• Available records
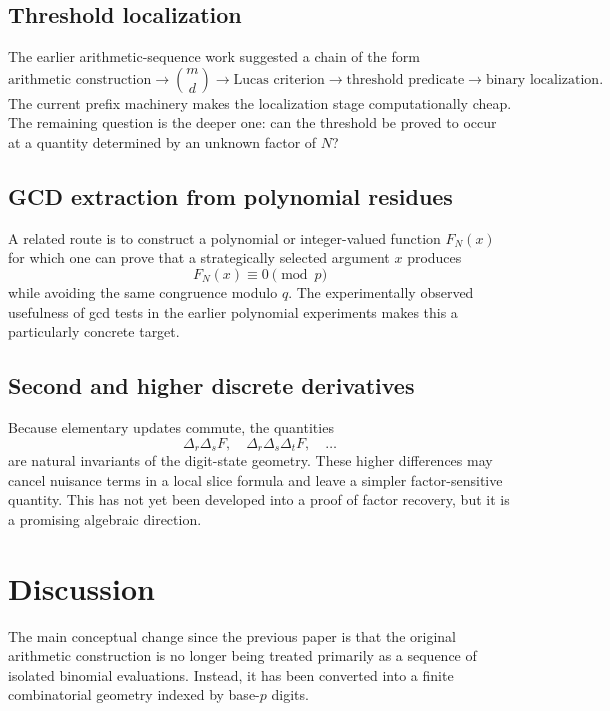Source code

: \documentclass[11pt,a4paper]{article}
\theoremstyle{definition}
\theoremstyle{remark}
\begin{document}
\subsection{Threshold localization}

The earlier arithmetic-sequence work suggested a chain of the form
\[
\text{arithmetic construction}
\rightarrow
\binom{m}{d}
\rightarrow
\text{Lucas criterion}
\rightarrow
\text{threshold predicate}
\rightarrow
\text{binary localization}.
\]
The current prefix machinery makes the localization stage computationally cheap.  The remaining question is the deeper one: can the threshold be proved to occur at a quantity determined by an unknown factor of $N$?

\subsection{GCD extraction from polynomial residues}

A related route is to construct a polynomial or integer-valued function $F_N(x)$ for which one can prove that a strategically selected argument $x$ produces
\[
 F_N(x)\equiv0\pmod p
\]
while avoiding the same congruence modulo $q$.  The experimentally observed usefulness of gcd tests in the earlier polynomial experiments makes this a particularly concrete target.

\subsection{Second and higher discrete derivatives}

Because elementary updates commute, the quantities
\[
 \Delta_r\Delta_sF,
 \quad
 \Delta_r\Delta_s\Delta_tF,
 \quad\ldots
\]
are natural invariants of the digit-state geometry.  These higher differences may cancel nuisance terms in a local slice formula and leave a simpler factor-sensitive quantity.  This has not yet been developed into a proof of factor recovery, but it is a promising algebraic direction.

\section{Discussion}

The main conceptual change since the previous paper is that the original arithmetic construction is no longer being treated primarily as a sequence of isolated binomial evaluations.  Instead, it has been converted into a finite combinatorial geometry indexed by base-$p$ digits.
\end{document}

• Exercise instructions
Write the records above out again exactly, but not the pictures.

• Answer for this exercise
Source code

: \documentclass[11pt,a4paper]{article}
\theoremstyle{definition}
\theoremstyle{remark}
\begin{document}
\subsection{Threshold localization}

The earlier arithmetic-sequence work suggested a chain of the form
\[
\text{arithmetic construction}
\rightarrow
\binom{m}{d}
\rightarrow
\text{Lucas criterion}
\rightarrow
\text{threshold predicate}
\rightarrow
\text{binary localization}.
\]
The current prefix machinery makes the localization stage computationally cheap.  The remaining question is the deeper one: can the threshold be proved to occur at a quantity determined by an unknown factor of $N$?

\subsection{GCD extraction from polynomial residues}

A related route is to construct a polynomial or integer-valued function $F_N(x)$ for which one can prove that a strategically selected argument $x$ produces
\[
 F_N(x)\equiv0\pmod p
\]
while avoiding the same congruence modulo $q$.  The experimentally observed usefulness of gcd tests in the earlier polynomial experiments makes this a particularly concrete target.

\subsection{Second and higher discrete derivatives}

Because elementary updates commute, the quantities
\[
 \Delta_r\Delta_sF,
 \quad
 \Delta_r\Delta_s\Delta_tF,
 \quad\ldots
\]
are natural invariants of the digit-state geometry.  These higher differences may cancel nuisance terms in a local slice formula and leave a simpler factor-sensitive quantity.  This has not yet been developed into a proof of factor recovery, but it is a promising algebraic direction.

\section{Discussion}

The main conceptual change since the previous paper is that the original arithmetic construction is no longer being treated primarily as a sequence of isolated binomial evaluations.  Instead, it has been converted into a finite combinatorial geometry indexed by base-$p$ digits.
\end{document}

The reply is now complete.